### [Task directions]
Would you write out the entries below word for word, omitting the pictures?

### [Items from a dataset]
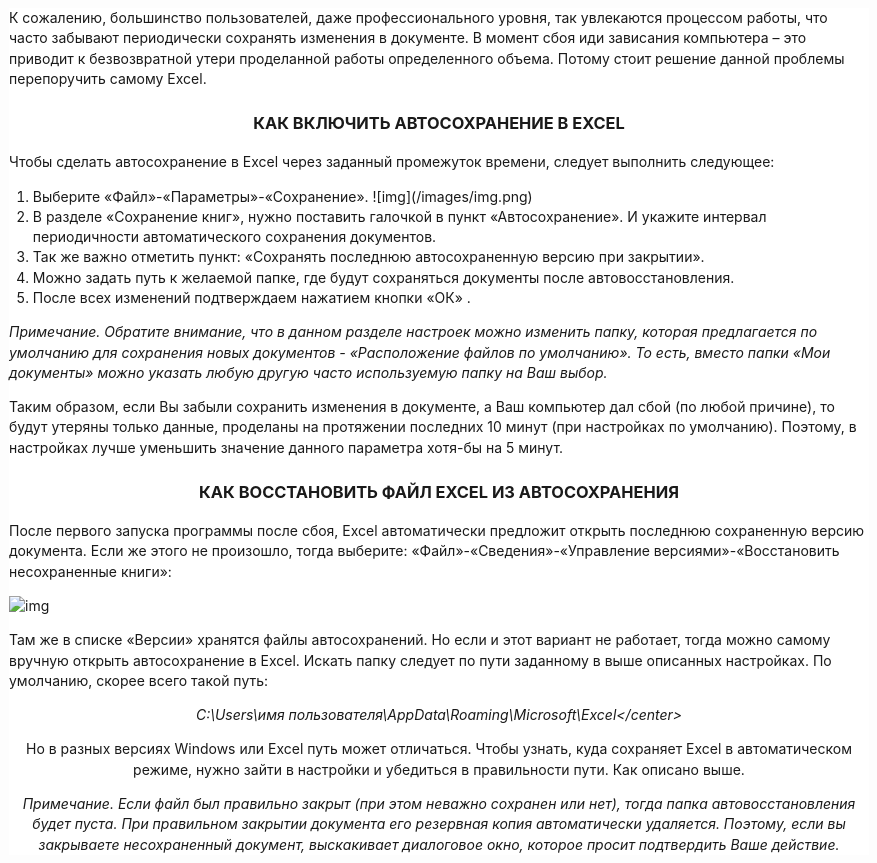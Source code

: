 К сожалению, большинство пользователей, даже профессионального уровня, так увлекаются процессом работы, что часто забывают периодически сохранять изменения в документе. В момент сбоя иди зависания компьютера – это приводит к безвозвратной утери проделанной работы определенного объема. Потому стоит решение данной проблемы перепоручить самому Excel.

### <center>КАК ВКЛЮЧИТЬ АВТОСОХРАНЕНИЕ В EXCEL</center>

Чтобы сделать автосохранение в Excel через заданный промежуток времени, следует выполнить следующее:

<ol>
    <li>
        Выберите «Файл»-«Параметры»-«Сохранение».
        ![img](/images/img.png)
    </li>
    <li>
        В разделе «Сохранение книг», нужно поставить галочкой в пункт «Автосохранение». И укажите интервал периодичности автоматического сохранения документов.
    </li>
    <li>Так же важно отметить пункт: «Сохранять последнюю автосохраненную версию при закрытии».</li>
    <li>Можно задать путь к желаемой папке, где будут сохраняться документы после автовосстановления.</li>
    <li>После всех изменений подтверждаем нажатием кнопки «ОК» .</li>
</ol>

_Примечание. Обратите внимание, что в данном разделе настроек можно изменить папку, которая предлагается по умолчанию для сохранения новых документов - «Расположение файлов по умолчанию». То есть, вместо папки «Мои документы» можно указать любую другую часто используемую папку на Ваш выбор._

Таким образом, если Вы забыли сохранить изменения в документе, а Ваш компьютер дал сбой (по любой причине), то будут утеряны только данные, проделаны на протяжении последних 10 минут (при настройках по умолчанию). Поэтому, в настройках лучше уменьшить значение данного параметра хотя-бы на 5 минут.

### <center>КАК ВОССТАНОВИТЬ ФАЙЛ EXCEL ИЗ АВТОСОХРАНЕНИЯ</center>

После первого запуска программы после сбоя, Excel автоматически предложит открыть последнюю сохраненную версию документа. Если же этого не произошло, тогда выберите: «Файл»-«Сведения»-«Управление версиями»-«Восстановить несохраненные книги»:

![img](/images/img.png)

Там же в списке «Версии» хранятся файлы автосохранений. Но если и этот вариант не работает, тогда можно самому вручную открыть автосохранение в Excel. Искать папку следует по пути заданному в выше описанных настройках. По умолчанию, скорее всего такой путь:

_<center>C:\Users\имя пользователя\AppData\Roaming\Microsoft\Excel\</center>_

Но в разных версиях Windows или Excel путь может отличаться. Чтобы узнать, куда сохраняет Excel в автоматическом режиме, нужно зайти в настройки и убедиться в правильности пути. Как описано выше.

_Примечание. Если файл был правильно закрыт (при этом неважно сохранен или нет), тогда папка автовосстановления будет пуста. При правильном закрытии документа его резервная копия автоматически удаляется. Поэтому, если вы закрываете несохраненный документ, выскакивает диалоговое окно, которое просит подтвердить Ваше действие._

### [Answer for this exercise]
Source code

: К сожалению, большинство пользователей, даже профессионального уровня, так увлекаются процессом работы, что часто забывают периодически сохранять изменения в документе. В момент сбоя иди зависания компьютера – это приводит к безвозвратной утери проделанной работы определенного объема. Потому стоит решение данной проблемы перепоручить самому Excel.

### <center>КАК ВКЛЮЧИТЬ АВТОСОХРАНЕНИЕ В EXCEL</center>

Чтобы сделать автосохранение в Excel через заданный промежуток времени, следует выполнить следующее:

<ol>
    <li>
        Выберите «Файл»-«Параметры»-«Сохранение».
        ![img](/images/img.png)
    </li>
    <li>
        В разделе «Сохранение книг», нужно поставить галочкой в пункт «Автосохранение». И укажите интервал периодичности автоматического сохранения документов.
    </li>
    <li>Так же важно отметить пункт: «Сохранять последнюю автосохраненную версию при закрытии».</li>
    <li>Можно задать путь к желаемой папке, где будут сохраняться документы после автовосстановления.</li>
    <li>После всех изменений подтверждаем нажатием кнопки «ОК» .</li>
</ol>

_Примечание. Обратите внимание, что в данном разделе настроек можно изменить папку, которая предлагается по умолчанию для сохранения новых документов - «Расположение файлов по умолчанию». То есть, вместо папки «Мои документы» можно указать любую другую часто используемую папку на Ваш выбор._

Таким образом, если Вы забыли сохранить изменения в документе, а Ваш компьютер дал сбой (по любой причине), то будут утеряны только данные, проделаны на протяжении последних 10 минут (при настройках по умолчанию). Поэтому, в настройках лучше уменьшить значение данного параметра хотя-бы на 5 минут.

### <center>КАК ВОССТАНОВИТЬ ФАЙЛ EXCEL ИЗ АВТОСОХРАНЕНИЯ</center>

После первого запуска программы после сбоя, Excel автоматически предложит открыть последнюю сохраненную версию документа. Если же этого не произошло, тогда выберите: «Файл»-«Сведения»-«Управление версиями»-«Восстановить несохраненные книги»:

![img](/images/img.png)

Там же в списке «Версии» хранятся файлы автосохранений. Но если и этот вариант не работает, тогда можно самому вручную открыть автосохранение в Excel. Искать папку следует по пути заданному в выше описанных настройках. По умолчанию, скорее всего такой путь:

_<center>C:\Users\имя пользователя\AppData\Roaming\Microsoft\Excel\</center>_

Но в разных версиях Windows или Excel путь может отличаться. Чтобы узнать, куда сохраняет Excel в автоматическом режиме, нужно зайти в настройки и убедиться в правильности пути. Как описано выше.

_Примечание. Если файл был правильно закрыт (при этом неважно сохранен или нет), тогда папка автовосстановления будет пуста. При правильном закрытии документа его резервная копия автоматически удаляется. Поэтому, если вы закрываете несохраненный документ, выскакивает диалоговое окно, которое просит подтвердить Ваше действие._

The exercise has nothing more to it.